Due to the tower's location being close to an active fault in a highly seismic region and also subjected to typhoon winds, the St. Francis Shangri-La Place was the first building in the world to feature a revolutionary ‘damping’ system designed by international engineering company Ove Arup & Partners. The new system, which minimizes the standard wobble in high-rise buildings, employs the same technology used to strengthen the Millennium Bridge in London. This makes the St. Francis Shangri-La Place one of the safest buildings.

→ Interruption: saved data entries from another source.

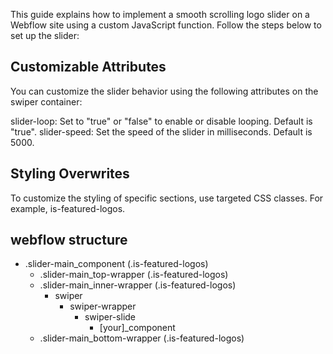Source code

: This guide explains how to implement a smooth scrolling logo slider on a Webflow site using a custom JavaScript function. Follow the steps below to set up the slider:

## Customizable Attributes

You can customize the slider behavior using the following attributes on the swiper container:

slider-loop: Set to "true" or "false" to enable or disable looping. Default is "true".
slider-speed: Set the speed of the slider in milliseconds. Default is 5000.

## Styling Overwrites

To customize the styling of specific sections, use targeted CSS classes. For example, is-featured-logos.

## webflow structure

- .slider-main_component (.is-featured-logos)
  - .slider-main_top-wrapper (.is-featured-logos)
  - .slider-main_inner-wrapper (.is-featured-logos)
    - swiper
      - swiper-wrapper
        - swiper-slide
          - [your]\_component
  - .slider-main_bottom-wrapper (.is-featured-logos)

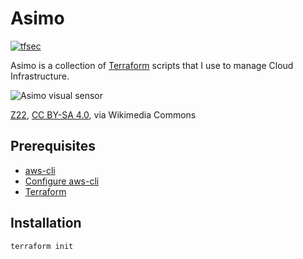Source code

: # Asimo

[![tfsec](https://github.com/shapeshed/asimo/actions/workflows/tfsec.yml/badge.svg)](https://github.com/shapeshed/asimo/actions/workflows/tfsec.yml)

Asimo is a collection of [Terraform][1] scripts that I use to manage Cloud Infrastructure.

![Asimo visual sensor][5]

[Z22][6], [CC BY-SA 4.0][7], via Wikimedia Commons

## Prerequisites

- [aws-cli][3]
- [Configure aws-cli][4]
- [Terraform][2]

## Installation

`terraform init`

[1]: https://www.terraform.io/
[2]: https://learn.hashicorp.com/tutorials/terraform/install-cli
[3]: https://aws.amazon.com/cli/
[4]: https://docs.aws.amazon.com/cli/latest/userguide/cli-configure-quickstart.html
[5]: https://upload.wikimedia.org/wikipedia/commons/d/de/ASIMO_visual_sensor.jpg
[6]: https://commons.wikimedia.org/wiki/File:ASIMO_visual_sensor.jpg
[7]: https://creativecommons.org/licenses/by-sa/4.0
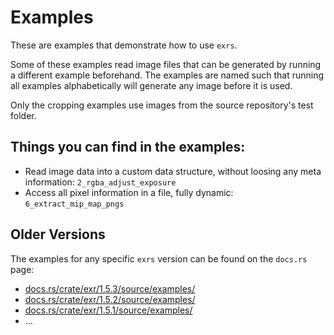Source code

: # Examples

These are examples that demonstrate how to use `exrs`.

Some of these examples read image files
that can be generated by running a different example beforehand.
The examples are named such that running all examples alphabetically
will generate any image before it is used.

Only the cropping examples use images from the source repository's test folder.

## Things you can find in the examples:
- Read image data into a custom data structure, without loosing any meta information: 
  `2_rgba_adjust_exposure`
- Access all pixel information in a file, fully dynamic:
  `6_extract_mip_map_pngs`


## Older Versions
The examples for any specific `exrs` version can be found on the `docs.rs` page:
- [docs.rs/crate/exr/1.5.3/source/examples/](https://docs.rs/crate/exr/1.5.3/source/examples/)
- [docs.rs/crate/exr/1.5.2/source/examples/](https://docs.rs/crate/exr/1.5.2/source/examples/)
- [docs.rs/crate/exr/1.5.1/source/examples/](https://docs.rs/crate/exr/1.5.1/source/examples/)
- ...
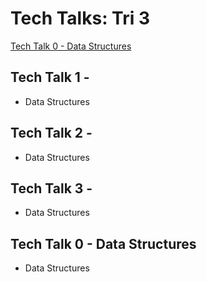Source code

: # Tech Talks: Tri 3 #

[Tech Talk 0 - Data Structures](#Tech_Talk_0_-_Data_Structures)
<a name="Tech Talk 0 - Data Structures"></a>    

## Tech Talk 1 -  ##

* Data Structures 

## Tech Talk 2 -  ##

* Data Structures 

## Tech Talk 3 - ##

* Data Structures 

## Tech Talk 0 - Data Structures ##

* Data Structures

The usual methods employed to strengthen buildings are to reinforce it with significant extra structure or to install tuned mass dampers. Both methods are not only expensive, but also make the building stiffer and heavier while consuming valuable space. The Arup solution works by inserting Viscous Dampers into the St. Francis Shangri-La Place to act as energy absorbers and damp out vibrations. Viscous dampers connect deep reinforced concrete outriggers from the central core of each building to the perimeter columns at one level. The added damping so derived, in excess of 6% of critical controls wind-induced motions, achieving occupant comfort objectives, and reduces the design wind overturning moment by a factor of 1.7. Not only is this a lower-cost solution, it is also more sustainable as it uses less material, and leaves more valuable space inside the building.
Reductions in the quantities of concrete and reinforcing steel in the St Francis Towers structure due to the incorporation of the Arup damping system and performance based seismic design saved the building's developer in excess of $5 million in construction cost and more net floor space (through smaller columns and core walls, and no need for space for TMDs).